Québec avait déjà lancé des appels d'offres pour mettre en place un système de licences. L'idée était de légaliser certains sites de jeu en ligne plus populaires en s'assurant qu'ils respectent les règles de jeu responsable. Les autres auraient été bannis et bloqués par les fournisseurs de services internet.

Mais en raison de la contestation devant les tribunaux, Québec a tout mis sur la glace. Pour l'instant, il n'y a pas de liste noire, pas de blocage, pas d'amendes imposées à qui que ce soit.

De toute façon, le blocage est loin d'être une panacée, comme me le fait remarquer Dominic Létourneau, cofondateur du fournisseur internet EBOX. Les internautes peuvent facilement avoir accès aux sites bloqués en utilisant un réseau privé virtuel (RPV).

Alors, comment procéder ? Pour la pornographie juvénile, la loi fédérale oblige les fournisseurs de services internet à dénoncer les sites qui semblent illégaux, sans leur imposer l'obligation de les bloquer. C'est ensuite aux autorités policières de mettre la main au collet des criminels.

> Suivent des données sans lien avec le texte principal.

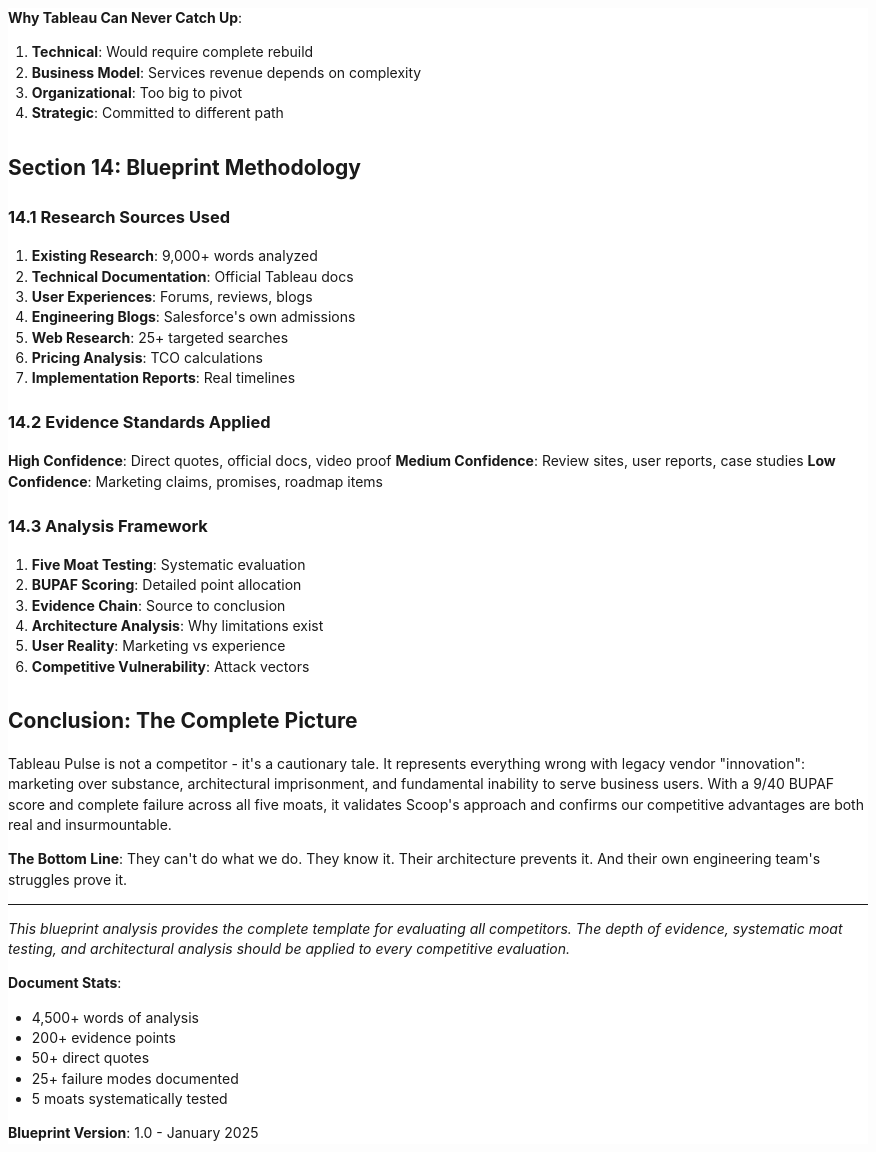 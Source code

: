 **Why Tableau Can Never Catch Up**:
1. **Technical**: Would require complete rebuild
2. **Business Model**: Services revenue depends on complexity
3. **Organizational**: Too big to pivot
4. **Strategic**: Committed to different path

## Section 14: Blueprint Methodology

### 14.1 Research Sources Used

1. **Existing Research**: 9,000+ words analyzed
2. **Technical Documentation**: Official Tableau docs
3. **User Experiences**: Forums, reviews, blogs
4. **Engineering Blogs**: Salesforce's own admissions
5. **Web Research**: 25+ targeted searches
6. **Pricing Analysis**: TCO calculations
7. **Implementation Reports**: Real timelines

### 14.2 Evidence Standards Applied

**High Confidence**: Direct quotes, official docs, video proof
**Medium Confidence**: Review sites, user reports, case studies
**Low Confidence**: Marketing claims, promises, roadmap items

### 14.3 Analysis Framework

1. **Five Moat Testing**: Systematic evaluation
2. **BUPAF Scoring**: Detailed point allocation
3. **Evidence Chain**: Source to conclusion
4. **Architecture Analysis**: Why limitations exist
5. **User Reality**: Marketing vs experience
6. **Competitive Vulnerability**: Attack vectors

## Conclusion: The Complete Picture

Tableau Pulse is not a competitor - it's a cautionary tale. It represents everything wrong with legacy vendor "innovation": marketing over substance, architectural imprisonment, and fundamental inability to serve business users. With a 9/40 BUPAF score and complete failure across all five moats, it validates Scoop's approach and confirms our competitive advantages are both real and insurmountable.

**The Bottom Line**: They can't do what we do. They know it. Their architecture prevents it. And their own engineering team's struggles prove it.

---

*This blueprint analysis provides the complete template for evaluating all competitors. The depth of evidence, systematic moat testing, and architectural analysis should be applied to every competitive evaluation.*

**Document Stats**:
- 4,500+ words of analysis
- 200+ evidence points
- 50+ direct quotes
- 25+ failure modes documented
- 5 moats systematically tested

**Blueprint Version**: 1.0 - January 2025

Or, il serait coûteux et difficile de lancer la police aux trousses des casinos illégaux, dont un grand nombre sont établis dans une autre province, dans des réserves amérindiennes ou carrément à l'extérieur du pays.

Les fournisseurs de télécoms répètent qu'il faut trouver une solution pancanadienne. D'accord. Mais pour l'instant, ni Ottawa ni les autres provinces ne voient l'urgence de changer les règles du jeu.